Types of Imaging Tests at the UCLA Aortic Center
UCLA offers a complete range of diagnostic imaging techniques, including:
CT Angiography is a non-invasive medical test that provides fast, reliable imaging of the aorta and its branch vessels. UCLA is home to the most advanced CT equipment on the market including Dual Energy CT Angiography and Low Dose Coronary CT Angiography, which provide faster, more detailed images of the aorta with less radiation. CT combined with intravenous contrast dye can provide high-resolution images of the arterial system, which allows extremely accurate evaluation of blockages in the aorta and helps guide treatment decisions. This test is also extremely sensitive for detecting the location and severity of aortic injuries.
MRI imaging is a non-invasive medical test that allows the tissue and blood vessels of the body to be imaged without the need for radiation or dye tracing. Dynamic MRI is a powerful tool and new techniques allow evaluation of flow dynamics (circulation) in the aorta and branch vessels that can help doctors with treatment decisions.

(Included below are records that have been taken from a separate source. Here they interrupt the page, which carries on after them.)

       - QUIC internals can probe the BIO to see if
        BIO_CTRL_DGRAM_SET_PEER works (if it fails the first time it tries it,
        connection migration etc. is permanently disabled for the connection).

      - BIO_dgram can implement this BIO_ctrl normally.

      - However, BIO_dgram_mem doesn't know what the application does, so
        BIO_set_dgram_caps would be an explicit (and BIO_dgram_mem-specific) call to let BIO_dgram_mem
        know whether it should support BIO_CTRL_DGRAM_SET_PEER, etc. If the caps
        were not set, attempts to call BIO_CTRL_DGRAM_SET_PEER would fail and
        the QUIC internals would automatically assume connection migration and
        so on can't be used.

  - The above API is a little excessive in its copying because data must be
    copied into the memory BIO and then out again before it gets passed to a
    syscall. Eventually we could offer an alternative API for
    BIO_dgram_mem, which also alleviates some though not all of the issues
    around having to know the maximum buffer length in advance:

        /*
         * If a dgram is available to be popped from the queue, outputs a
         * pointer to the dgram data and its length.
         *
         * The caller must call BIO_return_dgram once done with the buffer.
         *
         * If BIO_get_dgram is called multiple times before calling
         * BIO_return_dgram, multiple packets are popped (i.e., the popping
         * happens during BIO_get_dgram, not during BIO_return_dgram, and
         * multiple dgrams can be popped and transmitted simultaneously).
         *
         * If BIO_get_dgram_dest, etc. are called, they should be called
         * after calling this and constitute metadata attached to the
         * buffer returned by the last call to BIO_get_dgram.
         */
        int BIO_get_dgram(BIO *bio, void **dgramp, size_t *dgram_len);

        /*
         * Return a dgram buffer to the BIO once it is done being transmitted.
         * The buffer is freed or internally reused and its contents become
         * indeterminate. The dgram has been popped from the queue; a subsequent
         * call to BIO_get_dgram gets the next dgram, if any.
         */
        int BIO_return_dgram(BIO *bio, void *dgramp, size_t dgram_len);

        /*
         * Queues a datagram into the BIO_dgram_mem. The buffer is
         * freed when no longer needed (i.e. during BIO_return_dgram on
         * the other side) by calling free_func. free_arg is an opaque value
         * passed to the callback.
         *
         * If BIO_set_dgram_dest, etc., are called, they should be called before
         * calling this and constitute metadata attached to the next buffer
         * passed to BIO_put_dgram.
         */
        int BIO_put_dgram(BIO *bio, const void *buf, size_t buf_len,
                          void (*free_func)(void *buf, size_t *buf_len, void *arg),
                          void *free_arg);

Intravascular ultrasound (IVUS) is a minimally invasive technique that uses the ability of ultrasound to provide real-time images of the artery and its branch vessels, so that doctors can make immediate treatment decisions. Physicians insert an ultrasound device affixed to a catheter through the femoral artery and into the aorta allowing them to view the wall of the aortic vessel from the inside out. The test provides high definition images of aortic aneurysms, ulcers and dissections. IVUS can also help guide the exact placement of intravascular stents or endografts.
Combining traditional ultrasound with Doppler ultrasound, duplex ultrasound is a non-invasive test that uses an ultrasound wand to track the flow of blood within the aorta. This test can accurately diagnosis blockages and/or aneurysms and dissections within the aorta without the use of radiation or invasive procedures.
Angiography remains important in the assessment of the aorta, particularly when endovascular intervention is a possibility. This minimally invasive test provides surgeons with an excellent roadmap for deciding how and where to repair the aorta. During this test, your doctor inserts a small tube-like catheter into the groin and into the aorta through the femoral artery. Contrast dye is injected into the catheter and x-ray technology (fluoroscopy) tracks the flow of the dye as it moves through the arterial system. The ability to selectively look at small branch vessels helps surgeons target the source and stop bleeding in cases of trauma.
Also known as myocardial perfusion imaging, nuclear perfusion imaging provides better accuracy than traditional electrocardiogram (EKG) testing. The minimally invasive technique produces images of your heart when it is under stress and at rest. Your doctor may perform this test using SPECT (single proton emission computed tomography) or PET (positron emission tomography). First, a radioactive tracer is injected into your blood steam. Next, you will exercise on a treadmill to put stress on your heart. By using SPECT or PET imaging technology to track how the tracer travels through your heart on the treadmill and at rest, doctors can determine whether the blood flow to the heart is normal.